How can I prove that sup(A)=infinity in this situation?

Question

If I have set $$A=\Big\{(n+m^2)/(n^2+m) \; : \; n,m\in\mathbb{N}\Big\},$$ and I would like to prove that $\sup(A)=\infty$.

Currently my approach is to set $n=1$ and assume towards contradiction that set $A$ is bound from above. I thought to use the Archimedean property to show that since $m,m^2\in\mathbb{N}$ and $m^2>m$, dividing them as the value of $m$ increases will result in values that are infinitely increasing and therefore the equation has no upper bound. Is this a good approach, and if not how might I approach this? Thanks in advance!

Answer 1

This is a good approach, you just need to finish it through.
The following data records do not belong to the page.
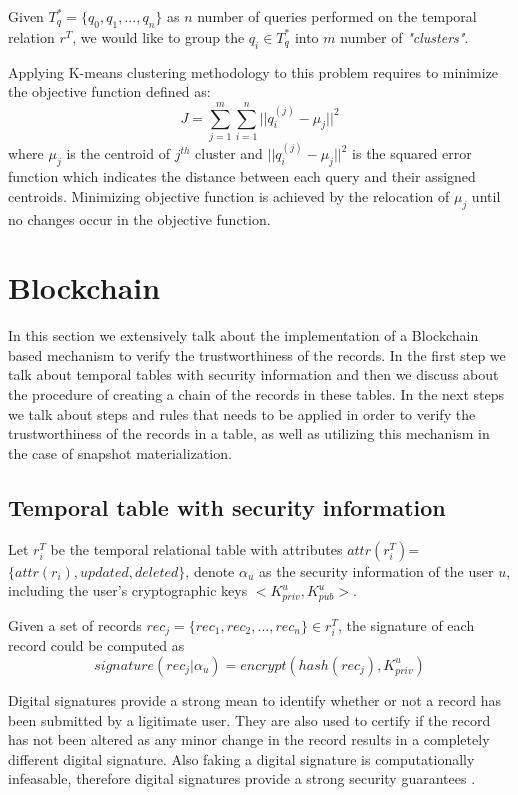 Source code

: 			\begin{prop} 
				Given $T_q^* = \{q_0,q_1,...,q_n\}$ as $n$ number of queries performed on the temporal relation $r^T$, we would like to group the $q_i \in T_q^*$ into $m$ number of \textit{"clusters"}. 
			\label{prop:heuristic_method}
			\end{prop}
			Applying K-means clustering methodology to this problem requires to minimize the objective function defined as:
			$$J = \sum_{j=1}^{m} \sum_{i=1}^{n} ||q_i^{(j)}-\mu_j||^2$$
			where $\mu_j$ is the centroid of $j^{th}$ cluster and $||q_i^{(j)}-\mu_j||^2$ is the squared error function which indicates the distance between each query and their assigned centroids.
			Minimizing objective function is achieved by the relocation of $\mu_j$ until no changes occur in the objective function.

	\section{Blockchain}
		In this section we extensively talk about the implementation of a Blockchain based mechanism to verify the trustworthiness of the records. In the first step we talk about temporal tables with security information and then we discuss about the procedure of creating a chain of the records in these tables. In the next steps we talk about steps and rules that needs to be applied in order to verify the trustworthiness of the records in a table, as well as utilizing this mechanism in the case of snapshot materialization.

		\subsection{Temporal table with security information}
			Let $r_i^T$ be the temporal relational table with attributes $attr(r_i^T)$=$\{attr(r_i), updated,deleted\}$, denote $\alpha_u$ as the security information of the user $u$, including the user's cryptographic keys $<K_{priv}^u, K_{pub}^u>$.


			\begin{defn} 
				Given a set of records $rec_j =\{rec_1,rec_2,...,rec_n\} \in r_i^T$, the signature of each record could be computed as $$signature(rec_j|\alpha_u)= encrypt(hash(rec_j),K_{priv}^u)$$  
			\label{defn:digital_signature}
			\end{defn}

			Digital signatures provide a strong mean to identify whether or not a record has been submitted by a ligitimate user. They are also used to certify if the record has not been altered as any minor change in the record results in a completely different digital signature. Also faking a digital signature is computationally infeasable, therefore digital signatures provide a strong security guarantees \cite{katz2010digital}.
If you assumed $A$ was bounded by the positive real number $\alpha$ you'd have for every natural number $m$ the inequalities $$m^2 \leqslant 1+m^2 \leqslant (1+m)\alpha \leqslant (m+m)\alpha = 2\alpha m,$$ whereby we set $n=1$. Now you can divide by $m$ to find that $m \leqslant 2\alpha$ for every natural number $m$, which is clearly false.

Answer 2

Your approach is surely a good one.

Here is another approach:

Let $n=1$, then

$$\frac{n+m^2}{n^2+m} = \frac{1+m^2}{1+m} \gt \frac{m^2-1}{m+1} = m-1 $$

Since $m$ is an arbitrary natural number, $m-1$ is unbounded. $\therefore \frac{1+m^2}{1+m}$ is unbounded.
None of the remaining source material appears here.